_Assignment:_ Whichever lines include the word "that", copy them as they appear in the data.

------------------------------------

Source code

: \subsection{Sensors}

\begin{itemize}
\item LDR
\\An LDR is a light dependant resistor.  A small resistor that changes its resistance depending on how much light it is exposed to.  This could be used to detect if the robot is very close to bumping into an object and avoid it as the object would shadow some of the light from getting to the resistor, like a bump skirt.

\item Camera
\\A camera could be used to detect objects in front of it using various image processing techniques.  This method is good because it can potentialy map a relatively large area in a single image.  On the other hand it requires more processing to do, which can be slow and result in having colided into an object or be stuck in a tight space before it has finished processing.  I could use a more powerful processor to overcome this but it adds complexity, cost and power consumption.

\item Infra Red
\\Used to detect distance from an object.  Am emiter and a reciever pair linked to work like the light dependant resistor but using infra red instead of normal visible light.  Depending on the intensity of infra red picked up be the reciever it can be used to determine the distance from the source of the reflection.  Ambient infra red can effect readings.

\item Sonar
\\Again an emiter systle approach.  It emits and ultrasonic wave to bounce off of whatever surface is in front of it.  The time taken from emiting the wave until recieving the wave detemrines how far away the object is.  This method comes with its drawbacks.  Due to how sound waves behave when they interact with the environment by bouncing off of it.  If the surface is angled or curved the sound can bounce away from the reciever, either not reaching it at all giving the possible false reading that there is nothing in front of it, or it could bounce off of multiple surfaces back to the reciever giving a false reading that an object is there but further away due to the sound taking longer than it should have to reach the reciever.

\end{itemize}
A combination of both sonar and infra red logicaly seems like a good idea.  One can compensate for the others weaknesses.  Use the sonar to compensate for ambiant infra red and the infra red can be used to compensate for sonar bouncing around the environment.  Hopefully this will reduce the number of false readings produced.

------------------------------------

_Finished task:_
\\An LDR is a light dependant resistor.  A small resistor that changes its resistance depending on how much light it is exposed to.  This could be used to detect if the robot is very close to bumping into an object and avoid it as the object would shadow some of the light from getting to the resistor, like a bump skirt.
\\Again an emiter systle approach.  It emits and ultrasonic wave to bounce off of whatever surface is in front of it.  The time taken from emiting the wave until recieving the wave detemrines how far away the object is.  This method comes with its drawbacks.  Due to how sound waves behave when they interact with the environment by bouncing off of it.  If the surface is angled or curved the sound can bounce away from the reciever, either not reaching it at all giving the possible false reading that there is nothing in front of it, or it could bounce off of multiple surfaces back to the reciever giving a false reading that an object is there but further away due to the sound taking longer than it should have to reach the reciever.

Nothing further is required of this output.